For a minute or two we chatted away, recalling old friends and trying to reconcile our present faces with the younger versions in our memories. “It’s a nice place you’ve got here, Eric,” I said at last, as an exit ramp from memory lane. Nothing very bright as an observation, but it did deal with the here and now.

“This, Benny, is not a place, it’s a herbarium. Come in and roll up in an old newspaper.” I followed Eric through rows of cabinets taller than both of us. The dark, institutional green killed much of the light coming into the room from the generous windows along one wall. Between the back-to-back cabinets, a few wooden desks were scattered, all of them stacked high with drying plants between layers of newspaper showing various tints of yellow. “This department should double as a periodical archives, you know, Benny. Look at this.” He picked up a folded copy of a Toronto paper and read the headline: JOHNSON REFUSES TO SEEK ANOTHER TERM. I’m sure I’ve got one with Roosevelt going for a fourth term around here somewhere.” Eric found his desk. Like the others, it was cluttered and dusty. It must be the last desk on earth with a well in it for hiding a typewriter. I was amazed that the university would allow such ancient equipment into the science departments. It didn’t seem so odd that I might find it in the humanities departments.
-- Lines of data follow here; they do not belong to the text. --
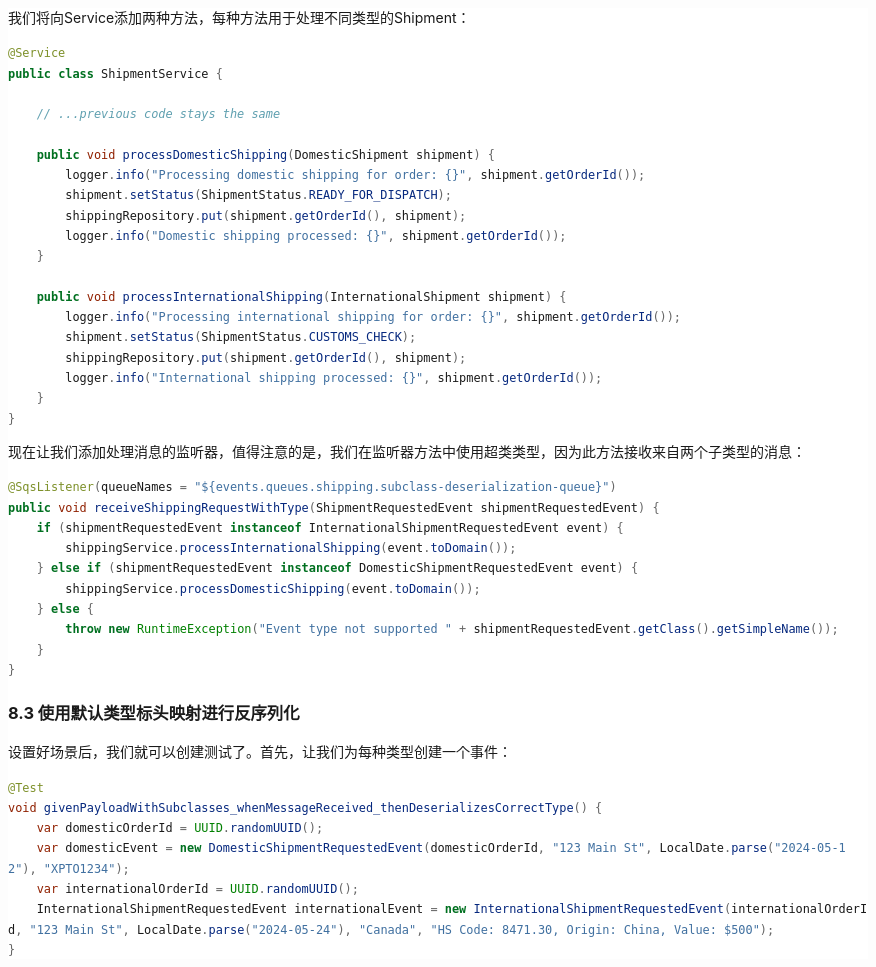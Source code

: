 我们将向Service添加两种方法，每种方法用于处理不同类型的Shipment：
```java
@Service
public class ShipmentService {

    // ...previous code stays the same

    public void processDomesticShipping(DomesticShipment shipment) {
        logger.info("Processing domestic shipping for order: {}", shipment.getOrderId());
        shipment.setStatus(ShipmentStatus.READY_FOR_DISPATCH);
        shippingRepository.put(shipment.getOrderId(), shipment);
        logger.info("Domestic shipping processed: {}", shipment.getOrderId());
    }

    public void processInternationalShipping(InternationalShipment shipment) {
        logger.info("Processing international shipping for order: {}", shipment.getOrderId());
        shipment.setStatus(ShipmentStatus.CUSTOMS_CHECK);
        shippingRepository.put(shipment.getOrderId(), shipment);
        logger.info("International shipping processed: {}", shipment.getOrderId());
    }
}
```

现在让我们添加处理消息的监听器，值得注意的是，我们在监听器方法中使用超类类型，因为此方法接收来自两个子类型的消息：
```java
@SqsListener(queueNames = "${events.queues.shipping.subclass-deserialization-queue}")
public void receiveShippingRequestWithType(ShipmentRequestedEvent shipmentRequestedEvent) {
    if (shipmentRequestedEvent instanceof InternationalShipmentRequestedEvent event) {
        shippingService.processInternationalShipping(event.toDomain());
    } else if (shipmentRequestedEvent instanceof DomesticShipmentRequestedEvent event) {
        shippingService.processDomesticShipping(event.toDomain());
    } else {
        throw new RuntimeException("Event type not supported " + shipmentRequestedEvent.getClass().getSimpleName());
    }
}
```

### 8.3 使用默认类型标头映射进行反序列化

设置好场景后，我们就可以创建测试了。首先，让我们为每种类型创建一个事件：
```java
@Test
void givenPayloadWithSubclasses_whenMessageReceived_thenDeserializesCorrectType() {
    var domesticOrderId = UUID.randomUUID();
    var domesticEvent = new DomesticShipmentRequestedEvent(domesticOrderId, "123 Main St", LocalDate.parse("2024-05-12"), "XPTO1234");
    var internationalOrderId = UUID.randomUUID();
    InternationalShipmentRequestedEvent internationalEvent = new InternationalShipmentRequestedEvent(internationalOrderId, "123 Main St", LocalDate.parse("2024-05-24"), "Canada", "HS Code: 8471.30, Origin: China, Value: $500");
}
```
“I’m working on a case, Eric,” I began, trying to remember that my time was being paid for. Eric nodded as he took off his tinted glasses and began cleaning them with a tissue from his pocket. His strawlike hair, which made him a wonderful Sir Andrew Aguecheek in Twelfth Night at the Collegiate when we were in grade twelve, was looking pale and thin. It was that sort of blond that goes grey without anybody noticing. I took the envelope with my electric bill and poured out the contents into a small pile on a clear spot on Eric’s desk. I hoped I wasn’t going to ruin years of research by bringing the pods and leaves from Jack’s cuffs to the herbarium. For all I knew, this might have been a closed environment. Eric’s mouth frowned slightly as he examined the mess I’d made on his desk. He poked about at the pods with a yellow pencil with a pink Ruby Tip eraser on the end.

“Hesperis,” he said.

“What?”

“Hesperis matronalis to be exact.”

“And once again in English, Eric. What do you know about it, and where is it found?” Eric smiled over the seed pods, prodded them again and lifted up a silvery membrane with tiny brown seeds caught in the fine fabric of the centre section of the beanlike pods.

“That’s the septum,” he said, “as in your nose and mine.” He touched the membrane gently. “Hesperis is also known as Dame’s Rocket. It’s a member of the mustard family. The septum’s the give-away; no native Ontario plant has one.”